[Records supplied Boundary: Start]

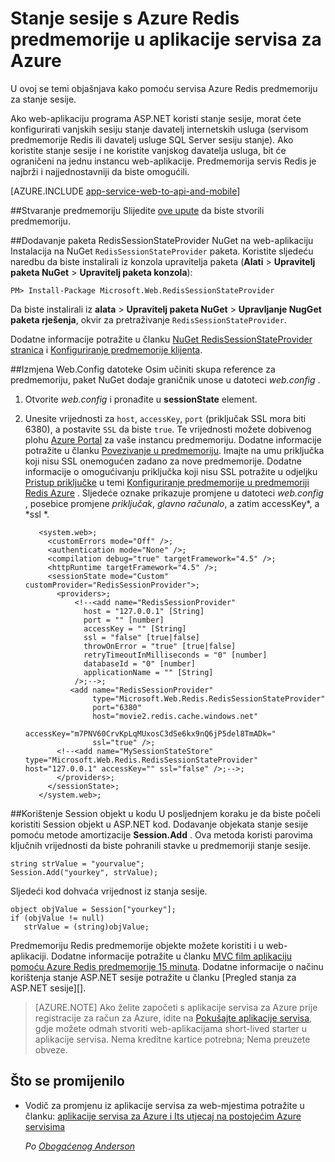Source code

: <properties 
    pageTitle="Stanje sesije s Azure Redis predmemorije u aplikacije servisa za Azure" 
    description="Saznajte kako pomoću servisa Azure predmemorije podržava ASP.NET sesije stanje predmemoriranje." 
    services="app-service\web" 
    documentationCenter=".net" 
    authors="Rick-Anderson" 
    manager="wpickett" 
    editor="none"/>

<tags 
    ms.service="app-service-web" 
    ms.workload="na" 
    ms.tgt_pltfrm="na" 
    ms.devlang="dotnet" 
    ms.topic="get-started-article" 
    ms.date="06/27/2016" 
    ms.author="riande"/>


# <a name="session-state-with-azure-redis-cache-in-azure-app-service"></a>Stanje sesije s Azure Redis predmemorije u aplikacije servisa za Azure


U ovoj se temi objašnjava kako pomoću servisa Azure Redis predmemoriju za stanje sesije.

Ako web-aplikaciju programa ASP.NET koristi stanje sesije, morat ćete konfigurirati vanjskih sesiju stanje davatelj internetskih usluga (servisom predmemorije Redis ili davatelj usluge SQL Server sesiju stanje). Ako koristite stanje sesije i ne koristite vanjskog davatelja usluga, bit će ograničeni na jednu instancu web-aplikacije. Predmemorija servis Redis je najbrži i najjednostavniji da biste omogućili.

[AZURE.INCLUDE [app-service-web-to-api-and-mobile](../../includes/app-service-web-to-api-and-mobile.md)] 

##<a id="createcache"></a>Stvaranje predmemoriju
Slijedite [ove upute](../cache-dotnet-how-to-use-azure-redis-cache.md#create-cache) da biste stvorili predmemoriju.

##<a id="configureproject"></a>Dodavanje paketa RedisSessionStateProvider NuGet na web-aplikaciju
Instalacija na NuGet `RedisSessionStateProvider` paketa.  Koristite sljedeću naredbu da biste instalirali iz konzola upravitelja paketa (**Alati** > **Upravitelj paketa NuGet** > **Upravitelj paketa konzola**):

  `PM> Install-Package Microsoft.Web.RedisSessionStateProvider`
  
Da biste instalirali iz **alata** > **Upravitelj paketa NuGet** > **Upravljanje NugGet paketa rješenja**, okvir za pretraživanje `RedisSessionStateProvider`.

Dodatne informacije potražite u članku [NuGet RedisSessionStateProvider stranica](http://www.nuget.org/packages/Microsoft.Web.RedisSessionStateProvider/ ) i [Konfiguriranje predmemorije klijenta](../cache-dotnet-how-to-use-azure-redis-cache.md#NuGet).

##<a id="configurewebconfig"></a>Izmjena Web.Config datoteke
Osim učiniti skupa reference za predmemoriju, paket NuGet dodaje graničnik unose u datoteci *web.config* . 

1. Otvorite *web.config* i pronađite u **sessionState** element.

1. Unesite vrijednosti za `host`, `accessKey`, `port` (priključak SSL mora biti 6380), a postavite `SSL` da biste `true`. Te vrijednosti možete dobivenog plohu [Azure Portal](http://go.microsoft.com/fwlink/?LinkId=529715) za vaše instancu predmemoriju. Dodatne informacije potražite u članku [Povezivanje u predmemoriju](../cache-dotnet-how-to-use-azure-redis-cache.md#connect-to-cache). Imajte na umu priključka koji nisu SSL onemogućen zadano za nove predmemorije. Dodatne informacije o omogućivanju priključka koji nisu SSL potražite u odjeljku [Pristup priključke](https://msdn.microsoft.com/library/azure/dn793612.aspx#AccessPorts) u temi [Konfiguriranje predmemorije u predmemoriji Redis Azure](https://msdn.microsoft.com/library/azure/dn793612.aspx) . Sljedeće oznake prikazuje promjene u datoteci *web.config* , posebice promjene *priključak*, *glavno računalo*, a zatim accessKey*, a *ssl *.

          <system.web>;
            <customErrors mode="Off" />;
            <authentication mode="None" />;
            <compilation debug="true" targetFramework="4.5" />;
            <httpRuntime targetFramework="4.5" />;
            <sessionState mode="Custom" customProvider="RedisSessionProvider">;
              <providers>;  
                  <!--<add name="RedisSessionProvider" 
                    host = "127.0.0.1" [String]
                    port = "" [number]
                    accessKey = "" [String]
                    ssl = "false" [true|false]
                    throwOnError = "true" [true|false]
                    retryTimeoutInMilliseconds = "0" [number]
                    databaseId = "0" [number]
                    applicationName = "" [String]
                  />;-->;
                 <add name="RedisSessionProvider" 
                      type="Microsoft.Web.Redis.RedisSessionStateProvider" 
                      port="6380"
                      host="movie2.redis.cache.windows.net" 
                      accessKey="m7PNV60CrvKpLqMUxosC3dSe6kx9nQ6jP5del8TmADk=" 
                      ssl="true" />;
              <!--<add name="MySessionStateStore" type="Microsoft.Web.Redis.RedisSessionStateProvider" host="127.0.0.1" accessKey="" ssl="false" />;-->;
              </providers>;
            </sessionState>;
          </system.web>;


##<a id="usesessionobject"></a>Korištenje Session objekt u kodu
U posljednjem koraku je da biste počeli koristiti Session objekt u ASP.NET kod. Dodavanje objekata stanje sesije pomoću metode amortizacije **Session.Add** . Ova metoda koristi parovima ključnih vrijednosti da biste pohranili stavke u predmemoriji stanje sesije.

    string strValue = "yourvalue";
    Session.Add("yourkey", strValue);

Sljedeći kod dohvaća vrijednost iz stanja sesije.

    object objValue = Session["yourkey"];
    if (objValue != null)
       strValue = (string)objValue; 

Predmemoriju Redis predmemorije objekte možete koristiti i u web-aplikaciji. Dodatne informacije potražite u članku [MVC film aplikaciju pomoću Azure Redis predmemorije 15 minuta](https://azure.microsoft.com/blog/2014/06/05/mvc-movie-app-with-azure-redis-cache-in-15-minutes/).
Dodatne informacije o načinu korištenja stanje ASP.NET sesije potražite u članku [Pregled stanja za ASP.NET sesije][].

>[AZURE.NOTE] Ako želite započeti s aplikacije servisa za Azure prije registracije za račun za Azure, idite na [Pokušajte aplikacije servisa](http://go.microsoft.com/fwlink/?LinkId=523751), gdje možete odmah stvoriti web-aplikacijama short-lived starter u aplikacije servisa. Nema kreditne kartice potrebna; Nema preuzete obveze.

## <a name="whats-changed"></a>Što se promijenilo
* Vodič za promjenu iz aplikacije servisa za web-mjestima potražite u članku: [aplikacije servisa za Azure i Its utjecaj na postojećim Azure servisima](http://go.microsoft.com/fwlink/?LinkId=529714)

  *Po [Obogaćenog Anderson](https://twitter.com/RickAndMSFT)*
  
  [installed the latest]: http://www.windowsazure.com/downloads/?sdk=net  
  [Pregled stanja ASP.NET sesije]: http://msdn.microsoft.com/library/ms178581.aspx

  [NewIcon]: ./media/web-sites-dotnet-session-state-caching/CacheScreenshot_NewButton.png
  [NewCacheDialog]: ./media/web-sites-dotnet-session-state-caching/CachingScreenshot_CreateOptions.png
  [CacheIcon]: ./media/web-sites-dotnet-session-state-caching/CachingScreenshot_CacheIcon.png
  [NuGetDialog]: ./media/web-sites-dotnet-session-state-caching/CachingScreenshot_NuGet.png
  [OutputConfig]: ./media/web-sites-dotnet-session-state-caching/CachingScreenshot_OC_WebConfig.png
  [CacheConfig]: ./media/web-sites-dotnet-session-state-caching/CachingScreenshot_CacheConfig.png
  [EndpointURL]: ./media/web-sites-dotnet-session-state-caching/CachingScreenshot_EndpointURL.png
  [ManageKeys]: ./media/web-sites-dotnet-session-state-caching/CachingScreenshot_ManageAccessKeys.png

[Records supplied Boundary: End]

## Description of the task
Could you set down the records above word for word, without any of the pictures?

## Task output
Source code

: <properties 
    pageTitle="Stanje sesije s Azure Redis predmemorije u aplikacije servisa za Azure" 
    description="Saznajte kako pomoću servisa Azure predmemorije podržava ASP.NET sesije stanje predmemoriranje." 
    services="app-service\web" 
    documentationCenter=".net" 
    authors="Rick-Anderson" 
    manager="wpickett" 
    editor="none"/>

<tags 
    ms.service="app-service-web" 
    ms.workload="na" 
    ms.tgt_pltfrm="na" 
    ms.devlang="dotnet" 
    ms.topic="get-started-article" 
    ms.date="06/27/2016" 
    ms.author="riande"/>


# <a name="session-state-with-azure-redis-cache-in-azure-app-service"></a>Stanje sesije s Azure Redis predmemorije u aplikacije servisa za Azure


U ovoj se temi objašnjava kako pomoću servisa Azure Redis predmemoriju za stanje sesije.

Ako web-aplikaciju programa ASP.NET koristi stanje sesije, morat ćete konfigurirati vanjskih sesiju stanje davatelj internetskih usluga (servisom predmemorije Redis ili davatelj usluge SQL Server sesiju stanje). Ako koristite stanje sesije i ne koristite vanjskog davatelja usluga, bit će ograničeni na jednu instancu web-aplikacije. Predmemorija servis Redis je najbrži i najjednostavniji da biste omogućili.

[AZURE.INCLUDE [app-service-web-to-api-and-mobile](../../includes/app-service-web-to-api-and-mobile.md)] 

##<a id="createcache"></a>Stvaranje predmemoriju
Slijedite [ove upute](../cache-dotnet-how-to-use-azure-redis-cache.md#create-cache) da biste stvorili predmemoriju.

##<a id="configureproject"></a>Dodavanje paketa RedisSessionStateProvider NuGet na web-aplikaciju
Instalacija na NuGet `RedisSessionStateProvider` paketa.  Koristite sljedeću naredbu da biste instalirali iz konzola upravitelja paketa (**Alati** > **Upravitelj paketa NuGet** > **Upravitelj paketa konzola**):

  `PM> Install-Package Microsoft.Web.RedisSessionStateProvider`
  
Da biste instalirali iz **alata** > **Upravitelj paketa NuGet** > **Upravljanje NugGet paketa rješenja**, okvir za pretraživanje `RedisSessionStateProvider`.

Dodatne informacije potražite u članku [NuGet RedisSessionStateProvider stranica](http://www.nuget.org/packages/Microsoft.Web.RedisSessionStateProvider/ ) i [Konfiguriranje predmemorije klijenta](../cache-dotnet-how-to-use-azure-redis-cache.md#NuGet).

##<a id="configurewebconfig"></a>Izmjena Web.Config datoteke
Osim učiniti skupa reference za predmemoriju, paket NuGet dodaje graničnik unose u datoteci *web.config* . 

1. Otvorite *web.config* i pronađite u **sessionState** element.

1. Unesite vrijednosti za `host`, `accessKey`, `port` (priključak SSL mora biti 6380), a postavite `SSL` da biste `true`. Te vrijednosti možete dobivenog plohu [Azure Portal](http://go.microsoft.com/fwlink/?LinkId=529715) za vaše instancu predmemoriju. Dodatne informacije potražite u članku [Povezivanje u predmemoriju](../cache-dotnet-how-to-use-azure-redis-cache.md#connect-to-cache). Imajte na umu priključka koji nisu SSL onemogućen zadano za nove predmemorije. Dodatne informacije o omogućivanju priključka koji nisu SSL potražite u odjeljku [Pristup priključke](https://msdn.microsoft.com/library/azure/dn793612.aspx#AccessPorts) u temi [Konfiguriranje predmemorije u predmemoriji Redis Azure](https://msdn.microsoft.com/library/azure/dn793612.aspx) . Sljedeće oznake prikazuje promjene u datoteci *web.config* , posebice promjene *priključak*, *glavno računalo*, a zatim accessKey*, a *ssl *.

          <system.web>;
            <customErrors mode="Off" />;
            <authentication mode="None" />;
            <compilation debug="true" targetFramework="4.5" />;
            <httpRuntime targetFramework="4.5" />;
            <sessionState mode="Custom" customProvider="RedisSessionProvider">;
              <providers>;  
                  <!--<add name="RedisSessionProvider" 
                    host = "127.0.0.1" [String]
                    port = "" [number]
                    accessKey = "" [String]
                    ssl = "false" [true|false]
                    throwOnError = "true" [true|false]
                    retryTimeoutInMilliseconds = "0" [number]
                    databaseId = "0" [number]
                    applicationName = "" [String]
                  />;-->;
                 <add name="RedisSessionProvider" 
                      type="Microsoft.Web.Redis.RedisSessionStateProvider" 
                      port="6380"
                      host="movie2.redis.cache.windows.net" 
                      accessKey="m7PNV60CrvKpLqMUxosC3dSe6kx9nQ6jP5del8TmADk=" 
                      ssl="true" />;
              <!--<add name="MySessionStateStore" type="Microsoft.Web.Redis.RedisSessionStateProvider" host="127.0.0.1" accessKey="" ssl="false" />;-->;
              </providers>;
            </sessionState>;
          </system.web>;


##<a id="usesessionobject"></a>Korištenje Session objekt u kodu
U posljednjem koraku je da biste počeli koristiti Session objekt u ASP.NET kod. Dodavanje objekata stanje sesije pomoću metode amortizacije **Session.Add** . Ova metoda koristi parovima ključnih vrijednosti da biste pohranili stavke u predmemoriji stanje sesije.

    string strValue = "yourvalue";
    Session.Add("yourkey", strValue);

Sljedeći kod dohvaća vrijednost iz stanja sesije.

    object objValue = Session["yourkey"];
    if (objValue != null)
       strValue = (string)objValue; 

Predmemoriju Redis predmemorije objekte možete koristiti i u web-aplikaciji. Dodatne informacije potražite u članku [MVC film aplikaciju pomoću Azure Redis predmemorije 15 minuta](https://azure.microsoft.com/blog/2014/06/05/mvc-movie-app-with-azure-redis-cache-in-15-minutes/).
Dodatne informacije o načinu korištenja stanje ASP.NET sesije potražite u članku [Pregled stanja za ASP.NET sesije][].

>[AZURE.NOTE] Ako želite započeti s aplikacije servisa za Azure prije registracije za račun za Azure, idite na [Pokušajte aplikacije servisa](http://go.microsoft.com/fwlink/?LinkId=523751), gdje možete odmah stvoriti web-aplikacijama short-lived starter u aplikacije servisa. Nema kreditne kartice potrebna; Nema preuzete obveze.

## <a name="whats-changed"></a>Što se promijenilo
* Vodič za promjenu iz aplikacije servisa za web-mjestima potražite u članku: [aplikacije servisa za Azure i Its utjecaj na postojećim Azure servisima](http://go.microsoft.com/fwlink/?LinkId=529714)

  *Po [Obogaćenog Anderson](https://twitter.com/RickAndMSFT)*
  
  [installed the latest]: http://www.windowsazure.com/downloads/?sdk=net  
  [Pregled stanja ASP.NET sesije]: http://msdn.microsoft.com/library/ms178581.aspx

  [NewIcon]: ./media/web-sites-dotnet-session-state-caching/CacheScreenshot_NewButton.png
  [NewCacheDialog]: ./media/web-sites-dotnet-session-state-caching/CachingScreenshot_CreateOptions.png
  [CacheIcon]: ./media/web-sites-dotnet-session-state-caching/CachingScreenshot_CacheIcon.png
  [NuGetDialog]: ./media/web-sites-dotnet-session-state-caching/CachingScreenshot_NuGet.png
  [OutputConfig]: ./media/web-sites-dotnet-session-state-caching/CachingScreenshot_OC_WebConfig.png
  [CacheConfig]: ./media/web-sites-dotnet-session-state-caching/CachingScreenshot_CacheConfig.png
  [EndpointURL]: ./media/web-sites-dotnet-session-state-caching/CachingScreenshot_EndpointURL.png
  [ManageKeys]: ./media/web-sites-dotnet-session-state-caching/CachingScreenshot_ManageAccessKeys.png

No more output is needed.